Here's an example flow for an SMS MO (mobile originated) + SMS MT (mobile terminated) scenario with a fake 123 charge free short code:

  • As the payment provider will be "talking" with the short code application for 123, the first step should be start observing the messages coming from that number. This is done via mozDirectBilling.observeSilentSms('123', onmessage);, where onmessage is the callback that will handle the reception of an SMS coming from 123.
  • Once it is ready to handle messages from 123, the payment provider requests to send an SMS via var req = mozDirectBilling.sendSilentSms('123', uuid);. Where uuid is a variable containing the body of the SMS. It is recommendable to send a generated unique ID (uuid) as the message body, that will need to be sent back by the short code application, so the payment provider can match each send with its corresponding reply. The payment provider will need to keep track of these uuids and remove them as soon as a matching reply is received or after a timeout or send failure. The req variable returned by sendSilentSms is an instance of DOMRequest and allows the payment provider to check if the SMS is successfully sent or not.
  • The message sent in the previous step is received by the short code application (on the carrier's side), which identifies the user as the sender of the SMS. The short code application sends back a message containing the uuid to the number of the sender of the previous message.
  • The message sent by the short code application is intercepted by the payment provider and handled within the callback given to mozDirectBilling.observeSilentSms in the first step. If the uuid is correct, the payment provider knows that the user is properly authenticated by the carrier side and so it can continue with the payment process.
  • At this point, the payment provider should do its clean up for the uuid identifying the authentication flow. It can also call mozDirectBilling.removeSilentSmsObserver, but as mentioned above, it is not mandatory.
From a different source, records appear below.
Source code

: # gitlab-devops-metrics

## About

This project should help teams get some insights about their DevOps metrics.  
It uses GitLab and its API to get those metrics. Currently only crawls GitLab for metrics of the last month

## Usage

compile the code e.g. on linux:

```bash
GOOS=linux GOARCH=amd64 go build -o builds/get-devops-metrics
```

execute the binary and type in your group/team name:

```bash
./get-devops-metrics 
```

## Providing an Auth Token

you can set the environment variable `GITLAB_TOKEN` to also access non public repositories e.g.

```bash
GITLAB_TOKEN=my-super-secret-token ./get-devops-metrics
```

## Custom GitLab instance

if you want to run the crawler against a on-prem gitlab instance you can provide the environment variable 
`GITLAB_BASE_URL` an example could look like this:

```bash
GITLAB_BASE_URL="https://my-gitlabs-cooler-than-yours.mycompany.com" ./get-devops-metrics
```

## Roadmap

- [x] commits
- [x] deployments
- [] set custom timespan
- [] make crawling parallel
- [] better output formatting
An SMS MO (mobile originated) only flow is quite simpler and only requires a call to mozDirectBilling.sendSilentSms.

mozDirectBilling.iccIds example

A payment provider typically sets up direct billing with SMS. After it's set up the provider can enable payments over WiFi by storing a cookie on device. The iccIds can be used to know when a SIM card is swapped so that the cookie can be deleted.

mozDirectBilling.mcc and mozDirectBilling.mnc example

In order to show the user a correct price for their region, the payment provider can use the mcc and mnc codes. These codes can also be used to enable/disable specific regions when payments are not supported or still in development.